Problem to solve: Set down the entries exactly. No line may differ from its source.

Provided information:
================================

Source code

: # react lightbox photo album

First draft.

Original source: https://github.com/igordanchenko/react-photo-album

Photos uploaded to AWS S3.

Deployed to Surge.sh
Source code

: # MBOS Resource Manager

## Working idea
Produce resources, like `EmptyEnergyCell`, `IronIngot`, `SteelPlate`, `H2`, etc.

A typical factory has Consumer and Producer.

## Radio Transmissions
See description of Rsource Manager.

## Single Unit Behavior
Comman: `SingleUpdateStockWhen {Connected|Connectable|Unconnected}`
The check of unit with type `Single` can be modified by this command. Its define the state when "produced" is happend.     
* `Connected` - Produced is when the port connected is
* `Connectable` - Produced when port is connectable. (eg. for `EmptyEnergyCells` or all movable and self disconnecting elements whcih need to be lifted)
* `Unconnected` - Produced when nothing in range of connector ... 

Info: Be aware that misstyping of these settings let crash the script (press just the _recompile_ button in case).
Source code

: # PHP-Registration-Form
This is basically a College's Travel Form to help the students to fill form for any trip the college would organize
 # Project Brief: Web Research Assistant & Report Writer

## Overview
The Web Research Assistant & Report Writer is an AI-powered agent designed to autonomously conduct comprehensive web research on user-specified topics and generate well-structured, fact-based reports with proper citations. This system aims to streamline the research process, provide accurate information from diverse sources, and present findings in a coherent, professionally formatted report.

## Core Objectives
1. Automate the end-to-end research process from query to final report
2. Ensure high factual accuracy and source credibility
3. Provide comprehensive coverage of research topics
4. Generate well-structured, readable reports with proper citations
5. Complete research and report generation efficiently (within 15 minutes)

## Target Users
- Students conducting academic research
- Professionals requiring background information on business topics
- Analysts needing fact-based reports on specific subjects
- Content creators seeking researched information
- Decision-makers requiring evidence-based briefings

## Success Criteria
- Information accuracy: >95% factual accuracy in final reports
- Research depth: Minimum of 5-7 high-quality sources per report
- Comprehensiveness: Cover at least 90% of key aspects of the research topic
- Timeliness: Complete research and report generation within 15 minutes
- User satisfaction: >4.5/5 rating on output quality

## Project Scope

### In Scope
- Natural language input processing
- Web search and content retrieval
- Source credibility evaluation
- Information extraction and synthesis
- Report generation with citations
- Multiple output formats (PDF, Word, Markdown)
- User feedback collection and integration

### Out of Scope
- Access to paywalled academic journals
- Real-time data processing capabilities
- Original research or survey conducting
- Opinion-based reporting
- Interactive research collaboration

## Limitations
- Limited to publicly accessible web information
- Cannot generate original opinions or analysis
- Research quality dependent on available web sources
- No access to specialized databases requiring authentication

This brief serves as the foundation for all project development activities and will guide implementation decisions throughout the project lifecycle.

================================

Exercise output:
Source code

: # react lightbox photo album

First draft.

Original source: https://github.com/igordanchenko/react-photo-album

Photos uploaded to AWS S3.

Deployed to Surge.sh
Source code

: # MBOS Resource Manager

## Working idea
Produce resources, like `EmptyEnergyCell`, `IronIngot`, `SteelPlate`, `H2`, etc.

A typical factory has Consumer and Producer.

## Radio Transmissions
See description of Rsource Manager.

## Single Unit Behavior
Comman: `SingleUpdateStockWhen {Connected|Connectable|Unconnected}`
The check of unit with type `Single` can be modified by this command. Its define the state when "produced" is happend.     
* `Connected` - Produced is when the port connected is
* `Connectable` - Produced when port is connectable. (eg. for `EmptyEnergyCells` or all movable and self disconnecting elements whcih need to be lifted)
* `Unconnected` - Produced when nothing in range of connector ... 

Info: Be aware that misstyping of these settings let crash the script (press just the _recompile_ button in case).
Source code

: # PHP-Registration-Form
This is basically a College's Travel Form to help the students to fill form for any trip the college would organize
 # Project Brief: Web Research Assistant & Report Writer

## Overview
The Web Research Assistant & Report Writer is an AI-powered agent designed to autonomously conduct comprehensive web research on user-specified topics and generate well-structured, fact-based reports with proper citations. This system aims to streamline the research process, provide accurate information from diverse sources, and present findings in a coherent, professionally formatted report.

## Core Objectives
1. Automate the end-to-end research process from query to final report
2. Ensure high factual accuracy and source credibility
3. Provide comprehensive coverage of research topics
4. Generate well-structured, readable reports with proper citations
5. Complete research and report generation efficiently (within 15 minutes)

## Target Users
- Students conducting academic research
- Professionals requiring background information on business topics
- Analysts needing fact-based reports on specific subjects
- Content creators seeking researched information
- Decision-makers requiring evidence-based briefings

## Success Criteria
- Information accuracy: >95% factual accuracy in final reports
- Research depth: Minimum of 5-7 high-quality sources per report
- Comprehensiveness: Cover at least 90% of key aspects of the research topic
- Timeliness: Complete research and report generation within 15 minutes
- User satisfaction: >4.5/5 rating on output quality

## Project Scope

### In Scope
- Natural language input processing
- Web search and content retrieval
- Source credibility evaluation
- Information extraction and synthesis
- Report generation with citations
- Multiple output formats (PDF, Word, Markdown)
- User feedback collection and integration

### Out of Scope
- Access to paywalled academic journals
- Real-time data processing capabilities
- Original research or survey conducting
- Opinion-based reporting
- Interactive research collaboration

## Limitations
- Limited to publicly accessible web information
- Cannot generate original opinions or analysis
- Research quality dependent on available web sources
- No access to specialized databases requiring authentication

This brief serves as the foundation for all project development activities and will guide implementation decisions throughout the project lifecycle.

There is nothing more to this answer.